Goal of the exercise →
Lines with the word "bootstrap" in them must be copied from the records below.

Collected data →

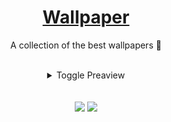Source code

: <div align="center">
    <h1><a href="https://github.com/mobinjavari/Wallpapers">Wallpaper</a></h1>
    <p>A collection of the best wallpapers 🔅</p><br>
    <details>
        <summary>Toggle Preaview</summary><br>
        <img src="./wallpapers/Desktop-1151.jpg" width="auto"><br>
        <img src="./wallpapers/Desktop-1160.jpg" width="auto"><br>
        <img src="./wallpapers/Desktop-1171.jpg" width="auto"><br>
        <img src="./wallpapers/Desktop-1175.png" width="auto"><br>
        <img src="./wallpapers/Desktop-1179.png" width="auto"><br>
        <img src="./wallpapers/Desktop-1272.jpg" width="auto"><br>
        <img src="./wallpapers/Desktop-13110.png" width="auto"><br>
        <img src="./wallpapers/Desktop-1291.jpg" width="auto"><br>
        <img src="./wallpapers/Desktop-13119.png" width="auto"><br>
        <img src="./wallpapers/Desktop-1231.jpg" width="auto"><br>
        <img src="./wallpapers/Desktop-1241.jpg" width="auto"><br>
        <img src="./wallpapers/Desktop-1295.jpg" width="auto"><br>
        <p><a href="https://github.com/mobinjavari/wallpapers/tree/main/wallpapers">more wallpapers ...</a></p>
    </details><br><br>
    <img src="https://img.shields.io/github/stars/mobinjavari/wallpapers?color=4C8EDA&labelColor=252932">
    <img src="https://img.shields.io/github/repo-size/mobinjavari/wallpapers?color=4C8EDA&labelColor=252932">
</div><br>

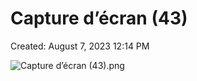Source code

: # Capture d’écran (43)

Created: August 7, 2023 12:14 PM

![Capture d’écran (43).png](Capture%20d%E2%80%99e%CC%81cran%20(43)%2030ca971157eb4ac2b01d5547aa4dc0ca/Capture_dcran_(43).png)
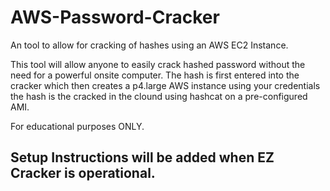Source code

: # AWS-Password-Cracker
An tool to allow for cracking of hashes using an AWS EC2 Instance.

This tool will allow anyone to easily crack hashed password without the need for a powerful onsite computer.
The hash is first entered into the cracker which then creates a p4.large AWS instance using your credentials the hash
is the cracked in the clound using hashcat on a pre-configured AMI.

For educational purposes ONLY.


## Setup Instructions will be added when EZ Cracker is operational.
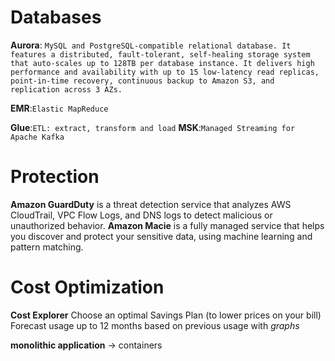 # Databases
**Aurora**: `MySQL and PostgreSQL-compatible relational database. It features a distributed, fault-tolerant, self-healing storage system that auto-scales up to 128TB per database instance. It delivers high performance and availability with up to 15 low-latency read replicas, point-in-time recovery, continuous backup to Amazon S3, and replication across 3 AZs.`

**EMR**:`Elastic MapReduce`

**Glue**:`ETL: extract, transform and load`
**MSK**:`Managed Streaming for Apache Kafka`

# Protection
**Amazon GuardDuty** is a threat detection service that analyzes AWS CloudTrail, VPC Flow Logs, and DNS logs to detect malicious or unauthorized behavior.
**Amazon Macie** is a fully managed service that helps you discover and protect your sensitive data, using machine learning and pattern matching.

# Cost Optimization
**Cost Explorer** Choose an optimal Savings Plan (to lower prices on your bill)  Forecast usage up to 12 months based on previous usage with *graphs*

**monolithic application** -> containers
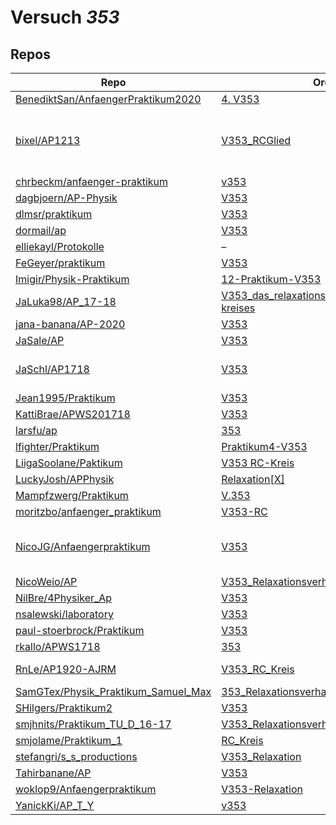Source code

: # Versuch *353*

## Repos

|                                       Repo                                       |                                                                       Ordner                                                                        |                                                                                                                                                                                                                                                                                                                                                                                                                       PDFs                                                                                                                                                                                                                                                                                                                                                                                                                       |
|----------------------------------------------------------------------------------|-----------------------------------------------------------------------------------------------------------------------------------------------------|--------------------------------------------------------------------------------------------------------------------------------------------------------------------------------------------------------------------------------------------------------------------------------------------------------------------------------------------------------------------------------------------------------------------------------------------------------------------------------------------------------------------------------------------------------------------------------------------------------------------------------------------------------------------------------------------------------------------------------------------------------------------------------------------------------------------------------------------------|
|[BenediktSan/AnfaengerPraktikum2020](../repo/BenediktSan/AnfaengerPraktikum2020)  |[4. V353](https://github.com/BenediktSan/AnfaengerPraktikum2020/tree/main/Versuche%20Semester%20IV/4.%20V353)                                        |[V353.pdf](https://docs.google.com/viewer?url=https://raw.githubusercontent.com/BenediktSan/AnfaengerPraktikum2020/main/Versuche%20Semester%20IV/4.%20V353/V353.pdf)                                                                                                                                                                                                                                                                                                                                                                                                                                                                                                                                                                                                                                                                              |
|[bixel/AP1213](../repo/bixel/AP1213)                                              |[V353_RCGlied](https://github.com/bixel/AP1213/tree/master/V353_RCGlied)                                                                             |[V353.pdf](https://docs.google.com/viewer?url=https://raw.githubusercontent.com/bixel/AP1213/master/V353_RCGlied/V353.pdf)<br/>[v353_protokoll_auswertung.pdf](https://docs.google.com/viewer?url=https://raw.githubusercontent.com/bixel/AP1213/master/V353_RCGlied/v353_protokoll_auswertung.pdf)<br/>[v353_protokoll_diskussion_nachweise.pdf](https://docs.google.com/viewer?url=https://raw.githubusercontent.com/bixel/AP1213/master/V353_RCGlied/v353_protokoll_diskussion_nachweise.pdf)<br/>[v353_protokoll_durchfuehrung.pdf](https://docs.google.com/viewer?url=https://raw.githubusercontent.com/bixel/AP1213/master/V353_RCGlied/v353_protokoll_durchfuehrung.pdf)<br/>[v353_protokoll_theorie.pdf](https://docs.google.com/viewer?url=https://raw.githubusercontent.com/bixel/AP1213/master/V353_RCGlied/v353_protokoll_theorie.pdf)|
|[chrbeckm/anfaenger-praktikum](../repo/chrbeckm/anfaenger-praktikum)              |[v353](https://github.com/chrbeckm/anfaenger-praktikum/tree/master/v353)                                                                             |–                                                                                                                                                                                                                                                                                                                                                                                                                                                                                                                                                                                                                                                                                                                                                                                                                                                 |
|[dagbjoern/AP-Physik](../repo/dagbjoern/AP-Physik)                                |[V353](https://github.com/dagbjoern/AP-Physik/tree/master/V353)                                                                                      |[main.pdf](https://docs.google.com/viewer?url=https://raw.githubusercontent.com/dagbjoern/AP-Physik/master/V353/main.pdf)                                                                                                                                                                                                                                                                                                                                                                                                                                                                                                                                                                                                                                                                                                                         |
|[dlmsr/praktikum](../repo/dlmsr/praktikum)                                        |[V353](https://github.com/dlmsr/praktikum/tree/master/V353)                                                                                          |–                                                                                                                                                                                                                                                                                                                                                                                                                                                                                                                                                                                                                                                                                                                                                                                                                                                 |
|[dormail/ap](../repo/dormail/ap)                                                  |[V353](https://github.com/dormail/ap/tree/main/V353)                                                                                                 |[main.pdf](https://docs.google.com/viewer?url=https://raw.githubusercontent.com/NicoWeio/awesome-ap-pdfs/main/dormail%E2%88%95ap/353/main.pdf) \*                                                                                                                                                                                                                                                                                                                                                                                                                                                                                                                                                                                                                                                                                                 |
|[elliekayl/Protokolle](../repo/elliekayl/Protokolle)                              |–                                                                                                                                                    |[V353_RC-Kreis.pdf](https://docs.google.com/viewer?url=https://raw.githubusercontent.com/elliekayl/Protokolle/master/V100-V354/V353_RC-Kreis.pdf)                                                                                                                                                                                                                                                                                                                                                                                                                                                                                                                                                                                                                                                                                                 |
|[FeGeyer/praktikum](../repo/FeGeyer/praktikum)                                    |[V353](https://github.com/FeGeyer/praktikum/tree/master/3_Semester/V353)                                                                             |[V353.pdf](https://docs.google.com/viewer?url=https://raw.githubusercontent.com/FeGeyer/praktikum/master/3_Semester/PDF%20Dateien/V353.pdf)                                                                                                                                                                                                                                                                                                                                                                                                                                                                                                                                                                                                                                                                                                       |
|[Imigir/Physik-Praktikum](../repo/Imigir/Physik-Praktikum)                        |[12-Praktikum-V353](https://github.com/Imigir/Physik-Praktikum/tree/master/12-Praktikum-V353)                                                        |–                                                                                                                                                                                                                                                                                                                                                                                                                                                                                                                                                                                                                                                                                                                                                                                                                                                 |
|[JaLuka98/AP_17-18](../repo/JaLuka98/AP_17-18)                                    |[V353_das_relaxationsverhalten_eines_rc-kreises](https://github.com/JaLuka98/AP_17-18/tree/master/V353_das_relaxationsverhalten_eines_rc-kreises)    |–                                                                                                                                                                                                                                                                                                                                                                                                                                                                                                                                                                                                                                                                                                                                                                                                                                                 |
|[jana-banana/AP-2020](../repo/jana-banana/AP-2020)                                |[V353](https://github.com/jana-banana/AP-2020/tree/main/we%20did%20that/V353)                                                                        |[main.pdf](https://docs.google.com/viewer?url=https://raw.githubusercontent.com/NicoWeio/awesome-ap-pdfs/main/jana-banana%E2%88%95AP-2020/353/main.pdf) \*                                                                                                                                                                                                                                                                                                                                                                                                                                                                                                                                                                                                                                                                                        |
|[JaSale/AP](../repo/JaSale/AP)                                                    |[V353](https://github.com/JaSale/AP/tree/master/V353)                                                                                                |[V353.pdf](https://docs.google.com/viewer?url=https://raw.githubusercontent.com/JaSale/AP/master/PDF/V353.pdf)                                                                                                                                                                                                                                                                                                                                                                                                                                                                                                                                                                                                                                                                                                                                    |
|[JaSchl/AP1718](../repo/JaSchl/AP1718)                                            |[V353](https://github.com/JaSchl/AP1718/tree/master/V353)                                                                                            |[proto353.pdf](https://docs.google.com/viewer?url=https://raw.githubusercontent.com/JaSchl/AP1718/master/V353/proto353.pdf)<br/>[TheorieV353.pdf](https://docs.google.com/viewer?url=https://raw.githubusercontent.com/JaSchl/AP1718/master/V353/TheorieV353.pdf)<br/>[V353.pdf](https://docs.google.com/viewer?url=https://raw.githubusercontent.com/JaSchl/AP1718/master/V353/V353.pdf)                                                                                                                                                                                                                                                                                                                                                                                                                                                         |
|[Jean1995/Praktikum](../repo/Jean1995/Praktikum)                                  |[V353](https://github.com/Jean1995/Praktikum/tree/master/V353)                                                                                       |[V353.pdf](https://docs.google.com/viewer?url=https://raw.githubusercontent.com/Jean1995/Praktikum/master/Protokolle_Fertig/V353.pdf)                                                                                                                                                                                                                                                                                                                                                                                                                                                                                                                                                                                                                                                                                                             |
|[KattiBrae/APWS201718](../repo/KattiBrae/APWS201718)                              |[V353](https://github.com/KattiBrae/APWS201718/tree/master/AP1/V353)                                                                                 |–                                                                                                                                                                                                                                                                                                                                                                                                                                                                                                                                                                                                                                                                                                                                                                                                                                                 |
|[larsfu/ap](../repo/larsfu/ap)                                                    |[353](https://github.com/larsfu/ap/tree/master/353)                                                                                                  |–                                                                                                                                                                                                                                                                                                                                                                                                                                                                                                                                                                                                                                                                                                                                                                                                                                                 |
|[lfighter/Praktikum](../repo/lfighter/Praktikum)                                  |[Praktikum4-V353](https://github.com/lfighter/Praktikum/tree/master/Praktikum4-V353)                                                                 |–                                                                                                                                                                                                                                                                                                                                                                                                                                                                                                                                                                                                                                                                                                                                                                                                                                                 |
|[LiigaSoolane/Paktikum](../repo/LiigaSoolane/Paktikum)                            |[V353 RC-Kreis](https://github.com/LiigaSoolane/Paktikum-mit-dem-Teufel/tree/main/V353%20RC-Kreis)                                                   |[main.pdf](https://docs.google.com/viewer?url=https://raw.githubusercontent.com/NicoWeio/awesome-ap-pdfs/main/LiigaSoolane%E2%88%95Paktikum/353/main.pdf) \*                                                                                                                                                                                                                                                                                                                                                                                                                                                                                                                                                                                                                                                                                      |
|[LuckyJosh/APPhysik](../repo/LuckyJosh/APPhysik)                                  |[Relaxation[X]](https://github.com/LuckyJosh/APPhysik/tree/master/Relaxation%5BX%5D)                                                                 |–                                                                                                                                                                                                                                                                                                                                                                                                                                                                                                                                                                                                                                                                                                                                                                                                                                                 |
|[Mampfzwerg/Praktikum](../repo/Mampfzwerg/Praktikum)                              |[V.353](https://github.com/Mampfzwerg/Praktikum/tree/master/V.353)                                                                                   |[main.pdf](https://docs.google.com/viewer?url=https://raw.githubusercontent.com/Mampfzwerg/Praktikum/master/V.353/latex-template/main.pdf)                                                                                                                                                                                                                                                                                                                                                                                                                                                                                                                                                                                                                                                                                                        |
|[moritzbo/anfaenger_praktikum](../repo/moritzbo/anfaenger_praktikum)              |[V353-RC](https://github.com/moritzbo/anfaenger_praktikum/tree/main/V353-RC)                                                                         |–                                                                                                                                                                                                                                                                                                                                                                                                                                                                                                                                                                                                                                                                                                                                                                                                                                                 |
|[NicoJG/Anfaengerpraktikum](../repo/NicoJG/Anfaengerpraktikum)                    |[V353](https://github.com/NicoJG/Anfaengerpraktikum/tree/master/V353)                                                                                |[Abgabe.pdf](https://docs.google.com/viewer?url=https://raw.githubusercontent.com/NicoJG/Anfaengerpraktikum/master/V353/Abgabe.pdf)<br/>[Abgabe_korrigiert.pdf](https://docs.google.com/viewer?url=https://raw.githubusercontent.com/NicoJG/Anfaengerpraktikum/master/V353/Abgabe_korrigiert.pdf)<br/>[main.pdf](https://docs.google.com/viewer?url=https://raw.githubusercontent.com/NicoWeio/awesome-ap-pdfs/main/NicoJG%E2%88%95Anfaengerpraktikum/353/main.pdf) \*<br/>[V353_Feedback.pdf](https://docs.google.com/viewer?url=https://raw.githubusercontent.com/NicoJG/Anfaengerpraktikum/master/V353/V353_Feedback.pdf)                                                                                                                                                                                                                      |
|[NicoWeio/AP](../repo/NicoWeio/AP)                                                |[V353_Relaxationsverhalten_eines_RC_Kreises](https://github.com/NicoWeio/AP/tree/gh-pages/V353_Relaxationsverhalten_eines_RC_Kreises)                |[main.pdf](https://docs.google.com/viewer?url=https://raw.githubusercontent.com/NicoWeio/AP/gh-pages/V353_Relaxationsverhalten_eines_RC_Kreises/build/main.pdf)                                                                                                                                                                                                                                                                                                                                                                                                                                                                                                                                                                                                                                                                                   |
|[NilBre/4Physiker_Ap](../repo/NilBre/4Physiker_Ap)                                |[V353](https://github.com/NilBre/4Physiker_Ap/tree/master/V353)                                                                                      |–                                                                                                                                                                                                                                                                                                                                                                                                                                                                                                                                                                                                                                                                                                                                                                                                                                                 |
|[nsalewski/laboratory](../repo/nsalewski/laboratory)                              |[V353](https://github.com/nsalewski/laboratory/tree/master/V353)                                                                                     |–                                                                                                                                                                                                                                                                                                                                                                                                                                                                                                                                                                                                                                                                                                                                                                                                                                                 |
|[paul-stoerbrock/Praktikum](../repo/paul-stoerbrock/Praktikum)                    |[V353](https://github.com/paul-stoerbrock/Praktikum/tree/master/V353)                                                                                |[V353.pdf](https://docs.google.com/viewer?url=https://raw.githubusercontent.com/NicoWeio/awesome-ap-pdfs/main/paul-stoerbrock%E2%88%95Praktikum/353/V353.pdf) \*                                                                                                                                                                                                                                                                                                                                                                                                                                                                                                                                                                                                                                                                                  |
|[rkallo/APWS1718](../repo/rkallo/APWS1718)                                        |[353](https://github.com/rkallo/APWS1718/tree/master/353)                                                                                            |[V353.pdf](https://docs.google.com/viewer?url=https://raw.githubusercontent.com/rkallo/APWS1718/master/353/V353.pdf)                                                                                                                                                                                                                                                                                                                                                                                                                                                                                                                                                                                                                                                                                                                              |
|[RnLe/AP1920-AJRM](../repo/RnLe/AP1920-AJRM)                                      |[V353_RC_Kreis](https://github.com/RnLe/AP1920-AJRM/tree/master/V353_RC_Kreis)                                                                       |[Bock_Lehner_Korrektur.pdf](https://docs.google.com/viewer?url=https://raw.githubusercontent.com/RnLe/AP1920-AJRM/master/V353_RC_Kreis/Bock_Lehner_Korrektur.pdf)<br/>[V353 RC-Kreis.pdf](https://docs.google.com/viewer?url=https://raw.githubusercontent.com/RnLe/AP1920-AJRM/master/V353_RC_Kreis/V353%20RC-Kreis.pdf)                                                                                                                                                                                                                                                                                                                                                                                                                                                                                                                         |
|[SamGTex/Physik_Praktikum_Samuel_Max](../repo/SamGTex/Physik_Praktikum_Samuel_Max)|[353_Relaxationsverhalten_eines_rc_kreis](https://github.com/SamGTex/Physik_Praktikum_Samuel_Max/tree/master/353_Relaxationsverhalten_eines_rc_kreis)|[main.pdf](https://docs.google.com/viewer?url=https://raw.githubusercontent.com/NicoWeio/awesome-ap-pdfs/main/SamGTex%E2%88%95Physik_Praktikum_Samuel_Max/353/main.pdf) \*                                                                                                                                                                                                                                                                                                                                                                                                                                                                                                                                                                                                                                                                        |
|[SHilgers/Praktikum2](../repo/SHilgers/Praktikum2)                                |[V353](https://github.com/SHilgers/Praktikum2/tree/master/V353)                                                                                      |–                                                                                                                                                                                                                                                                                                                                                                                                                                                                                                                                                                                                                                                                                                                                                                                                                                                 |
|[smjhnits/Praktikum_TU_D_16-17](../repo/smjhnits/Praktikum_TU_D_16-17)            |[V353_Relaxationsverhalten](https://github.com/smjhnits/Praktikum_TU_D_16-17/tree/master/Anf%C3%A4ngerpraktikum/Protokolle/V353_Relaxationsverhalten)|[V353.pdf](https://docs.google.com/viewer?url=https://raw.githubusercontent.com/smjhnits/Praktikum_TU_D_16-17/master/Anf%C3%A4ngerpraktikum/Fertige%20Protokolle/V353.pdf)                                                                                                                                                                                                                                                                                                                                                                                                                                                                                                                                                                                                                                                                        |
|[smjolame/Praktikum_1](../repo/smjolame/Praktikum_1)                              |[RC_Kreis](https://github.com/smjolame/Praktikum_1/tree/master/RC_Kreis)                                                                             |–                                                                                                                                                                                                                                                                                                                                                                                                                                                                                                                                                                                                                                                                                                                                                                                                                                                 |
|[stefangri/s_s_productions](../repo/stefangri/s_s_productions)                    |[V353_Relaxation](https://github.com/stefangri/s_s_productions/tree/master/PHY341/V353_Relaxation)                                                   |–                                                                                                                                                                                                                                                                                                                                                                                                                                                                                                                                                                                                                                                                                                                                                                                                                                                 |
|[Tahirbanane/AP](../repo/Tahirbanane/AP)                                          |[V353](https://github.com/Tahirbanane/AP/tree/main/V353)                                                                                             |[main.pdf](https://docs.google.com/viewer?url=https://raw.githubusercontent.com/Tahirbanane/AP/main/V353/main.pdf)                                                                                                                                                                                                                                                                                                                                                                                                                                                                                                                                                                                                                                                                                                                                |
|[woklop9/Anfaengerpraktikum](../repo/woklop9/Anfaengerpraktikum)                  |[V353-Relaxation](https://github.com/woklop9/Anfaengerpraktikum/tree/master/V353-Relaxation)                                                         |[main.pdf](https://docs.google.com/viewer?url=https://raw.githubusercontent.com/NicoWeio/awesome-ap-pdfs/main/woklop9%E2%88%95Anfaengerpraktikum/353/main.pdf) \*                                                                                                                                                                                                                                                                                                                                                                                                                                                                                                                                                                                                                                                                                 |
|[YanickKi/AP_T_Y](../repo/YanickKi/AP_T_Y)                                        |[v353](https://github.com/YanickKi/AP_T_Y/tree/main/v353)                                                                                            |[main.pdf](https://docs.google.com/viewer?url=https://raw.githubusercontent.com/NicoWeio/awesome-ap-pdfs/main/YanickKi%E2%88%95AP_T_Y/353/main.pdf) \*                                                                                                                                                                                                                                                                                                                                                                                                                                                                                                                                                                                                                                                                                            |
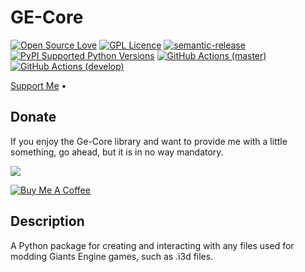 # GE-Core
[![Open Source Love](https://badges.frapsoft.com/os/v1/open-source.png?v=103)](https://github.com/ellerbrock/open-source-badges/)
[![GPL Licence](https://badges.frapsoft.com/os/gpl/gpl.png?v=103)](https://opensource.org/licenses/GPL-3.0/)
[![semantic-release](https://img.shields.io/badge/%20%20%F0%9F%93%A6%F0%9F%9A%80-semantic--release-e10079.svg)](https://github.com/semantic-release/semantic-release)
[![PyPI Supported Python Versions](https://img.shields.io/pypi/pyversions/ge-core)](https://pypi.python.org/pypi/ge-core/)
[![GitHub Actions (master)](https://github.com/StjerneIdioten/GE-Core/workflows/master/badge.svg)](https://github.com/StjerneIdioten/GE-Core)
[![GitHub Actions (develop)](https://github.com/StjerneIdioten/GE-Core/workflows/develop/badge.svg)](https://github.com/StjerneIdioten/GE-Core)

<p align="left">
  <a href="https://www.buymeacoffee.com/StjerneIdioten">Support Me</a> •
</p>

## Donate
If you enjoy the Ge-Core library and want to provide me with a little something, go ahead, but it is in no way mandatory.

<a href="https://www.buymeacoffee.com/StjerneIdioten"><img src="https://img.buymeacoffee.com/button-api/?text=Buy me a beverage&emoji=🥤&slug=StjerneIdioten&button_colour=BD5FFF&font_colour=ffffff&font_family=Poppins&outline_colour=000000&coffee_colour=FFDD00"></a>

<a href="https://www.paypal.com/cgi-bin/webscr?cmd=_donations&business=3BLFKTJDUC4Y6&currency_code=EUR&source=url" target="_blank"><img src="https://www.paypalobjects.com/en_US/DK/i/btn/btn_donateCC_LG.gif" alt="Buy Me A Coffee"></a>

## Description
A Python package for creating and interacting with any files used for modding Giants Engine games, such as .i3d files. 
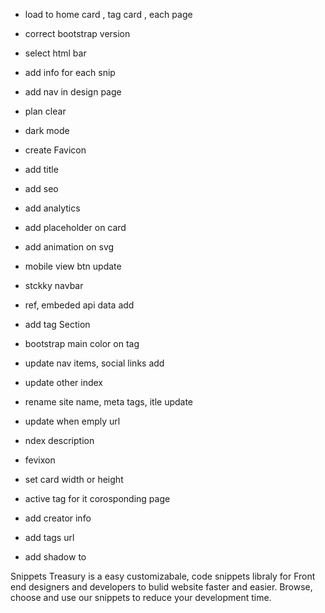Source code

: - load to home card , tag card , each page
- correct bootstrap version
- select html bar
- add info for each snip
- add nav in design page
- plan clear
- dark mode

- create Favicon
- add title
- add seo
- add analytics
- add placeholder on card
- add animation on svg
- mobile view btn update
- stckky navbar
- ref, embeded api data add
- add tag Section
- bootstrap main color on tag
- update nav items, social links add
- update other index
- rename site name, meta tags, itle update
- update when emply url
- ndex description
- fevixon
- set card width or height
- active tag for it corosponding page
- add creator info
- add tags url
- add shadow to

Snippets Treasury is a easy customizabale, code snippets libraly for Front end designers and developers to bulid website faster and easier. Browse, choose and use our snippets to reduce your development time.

Response →
- correct bootstrap version
- bootstrap main color on tag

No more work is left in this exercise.